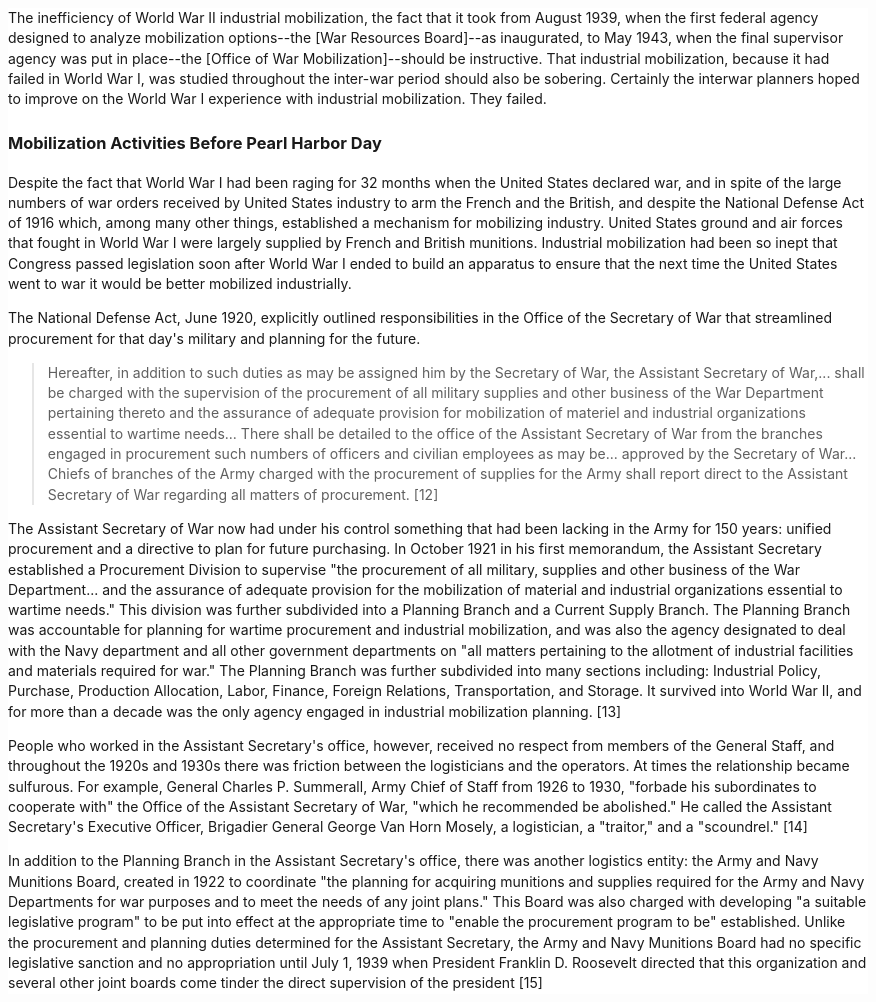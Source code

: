 The inefficiency of World War II industrial mobilization, the fact that it took from August 1939, when the first federal agency designed to analyze mobilization options--the [War Resources Board]--as inaugurated, to May 1943, when the final supervisor agency was put in place--the [Office of War Mobilization]--should be instructive. That industrial mobilization, because it had failed in World War I, was studied throughout the inter-war period should also be sobering. Certainly the interwar planners hoped to improve on the World War I experience with industrial mobilization. They failed.

### Mobilization Activities Before Pearl Harbor Day

Despite the fact that World War I had been raging for 32 months when the United States declared war, and in spite of the large numbers of war orders received by United States industry to arm the French and the British, and despite the National Defense Act of 1916 which, among many other things, established a mechanism for mobilizing industry. United States ground and air forces that fought in World War I were largely supplied by French and British munitions. Industrial mobilization had been so inept that Congress passed legislation soon after World War I ended to build an apparatus to ensure that the next time the United States went to war it would be better mobilized industrially.

The National Defense Act, June 1920, explicitly outlined responsibilities in the Office of the Secretary of War that streamlined procurement for that day's military and planning for the future.

> Hereafter, in addition to such duties as may be assigned him by the Secretary of War, the Assistant Secretary of War,... shall be charged with the supervision of the procurement of all military supplies and other business of the War Department pertaining thereto and the assurance of adequate provision for mobilization of materiel and industrial organizations essential to wartime needs... There shall be detailed to the office of the Assistant Secretary of War from the branches engaged in procurement such numbers of officers and civilian employees as may be... approved by the Secretary of War... Chiefs of branches of the Army charged with the procurement of supplies for the Army shall report direct to the Assistant Secretary of War regarding all matters of procurement. [12]

The Assistant Secretary of War now had under his control something that had been lacking in the Army for 150 years: unified procurement and a directive to plan for future purchasing. In October 1921 in his first memorandum, the Assistant Secretary established a Procurement Division to supervise "the procurement of all military, supplies and other business of the War Department... and the assurance of adequate provision for the mobilization of material and industrial organizations essential to wartime needs." This division was further subdivided into a Planning Branch and a Current Supply Branch. The Planning Branch was accountable for planning for wartime procurement and industrial mobilization, and was also the agency designated to deal with the Navy department and all other government departments on "all matters pertaining to the allotment of industrial facilities and materials required for war." The Planning Branch was further subdivided into many sections including: Industrial Policy, Purchase, Production Allocation, Labor, Finance, Foreign Relations, Transportation, and Storage. It survived into World War II, and for more than a decade was the only agency engaged in industrial mobilization planning. [13]

People who worked in the Assistant Secretary's office, however, received no respect from members of the General Staff, and throughout the 1920s and 1930s there was friction between the logisticians and the operators. At times the relationship became sulfurous. For example, General Charles P. Summerall, Army Chief of Staff from 1926 to 1930, "forbade his subordinates to cooperate with" the Office of the Assistant Secretary of War, "which he recommended be abolished." He called the Assistant Secretary's Executive Officer, Brigadier General George Van Horn Mosely, a logistician, a "traitor," and a "scoundrel." [14]

In addition to the Planning Branch in the Assistant Secretary's office, there was another logistics entity: the Army and Navy Munitions Board, created in 1922 to coordinate "the planning for acquiring munitions and supplies required for the Army and Navy Departments for war purposes and to meet the needs of any joint plans." This Board was also charged with developing "a suitable legislative program" to be put into effect at the appropriate time to "enable the procurement program to be" established. Unlike the procurement and planning duties determined for the Assistant Secretary, the Army and Navy Munitions Board had no specific legislative sanction and no appropriation until July 1, 1939 when President Franklin D. Roosevelt directed that this organization and several other joint boards come tinder the direct supervision of the president [15]
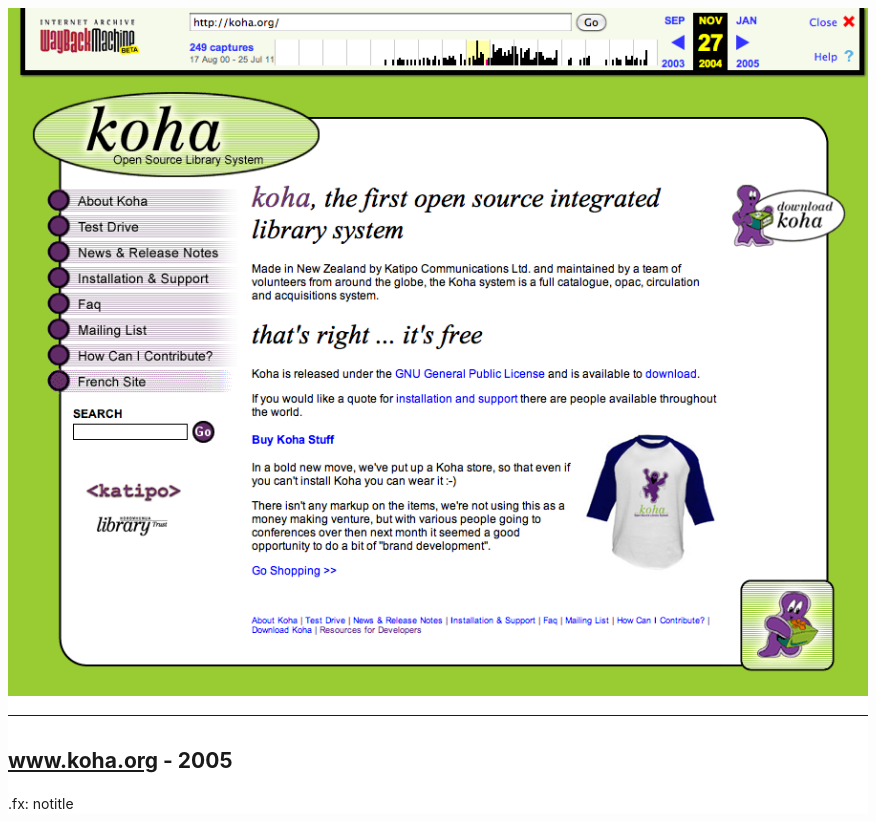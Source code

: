 <img src="images/koha2004-full.png" style="width: 100%;"/>

---
## www.koha.org - 2005

.fx: notitle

TASK GOAL:
Reproduce the listing verbatim, pictures excluded.

TASK RESPONSE:
Source code

: The inefficiency of World War II industrial mobilization, the fact that it took from August 1939, when the first federal agency designed to analyze mobilization options--the [War Resources Board]--as inaugurated, to May 1943, when the final supervisor agency was put in place--the [Office of War Mobilization]--should be instructive. That industrial mobilization, because it had failed in World War I, was studied throughout the inter-war period should also be sobering. Certainly the interwar planners hoped to improve on the World War I experience with industrial mobilization. They failed.

### Mobilization Activities Before Pearl Harbor Day

Despite the fact that World War I had been raging for 32 months when the United States declared war, and in spite of the large numbers of war orders received by United States industry to arm the French and the British, and despite the National Defense Act of 1916 which, among many other things, established a mechanism for mobilizing industry. United States ground and air forces that fought in World War I were largely supplied by French and British munitions. Industrial mobilization had been so inept that Congress passed legislation soon after World War I ended to build an apparatus to ensure that the next time the United States went to war it would be better mobilized industrially.

The National Defense Act, June 1920, explicitly outlined responsibilities in the Office of the Secretary of War that streamlined procurement for that day's military and planning for the future.

> Hereafter, in addition to such duties as may be assigned him by the Secretary of War, the Assistant Secretary of War,... shall be charged with the supervision of the procurement of all military supplies and other business of the War Department pertaining thereto and the assurance of adequate provision for mobilization of materiel and industrial organizations essential to wartime needs... There shall be detailed to the office of the Assistant Secretary of War from the branches engaged in procurement such numbers of officers and civilian employees as may be... approved by the Secretary of War... Chiefs of branches of the Army charged with the procurement of supplies for the Army shall report direct to the Assistant Secretary of War regarding all matters of procurement. [12]

The Assistant Secretary of War now had under his control something that had been lacking in the Army for 150 years: unified procurement and a directive to plan for future purchasing. In October 1921 in his first memorandum, the Assistant Secretary established a Procurement Division to supervise "the procurement of all military, supplies and other business of the War Department... and the assurance of adequate provision for the mobilization of material and industrial organizations essential to wartime needs." This division was further subdivided into a Planning Branch and a Current Supply Branch. The Planning Branch was accountable for planning for wartime procurement and industrial mobilization, and was also the agency designated to deal with the Navy department and all other government departments on "all matters pertaining to the allotment of industrial facilities and materials required for war." The Planning Branch was further subdivided into many sections including: Industrial Policy, Purchase, Production Allocation, Labor, Finance, Foreign Relations, Transportation, and Storage. It survived into World War II, and for more than a decade was the only agency engaged in industrial mobilization planning. [13]

People who worked in the Assistant Secretary's office, however, received no respect from members of the General Staff, and throughout the 1920s and 1930s there was friction between the logisticians and the operators. At times the relationship became sulfurous. For example, General Charles P. Summerall, Army Chief of Staff from 1926 to 1930, "forbade his subordinates to cooperate with" the Office of the Assistant Secretary of War, "which he recommended be abolished." He called the Assistant Secretary's Executive Officer, Brigadier General George Van Horn Mosely, a logistician, a "traitor," and a "scoundrel." [14]

In addition to the Planning Branch in the Assistant Secretary's office, there was another logistics entity: the Army and Navy Munitions Board, created in 1922 to coordinate "the planning for acquiring munitions and supplies required for the Army and Navy Departments for war purposes and to meet the needs of any joint plans." This Board was also charged with developing "a suitable legislative program" to be put into effect at the appropriate time to "enable the procurement program to be" established. Unlike the procurement and planning duties determined for the Assistant Secretary, the Army and Navy Munitions Board had no specific legislative sanction and no appropriation until July 1, 1939 when President Franklin D. Roosevelt directed that this organization and several other joint boards come tinder the direct supervision of the president [15]
Source code

: <img src="images/koha2004-full.png" style="width: 100%;"/>

---
## www.koha.org - 2005

.fx: notitle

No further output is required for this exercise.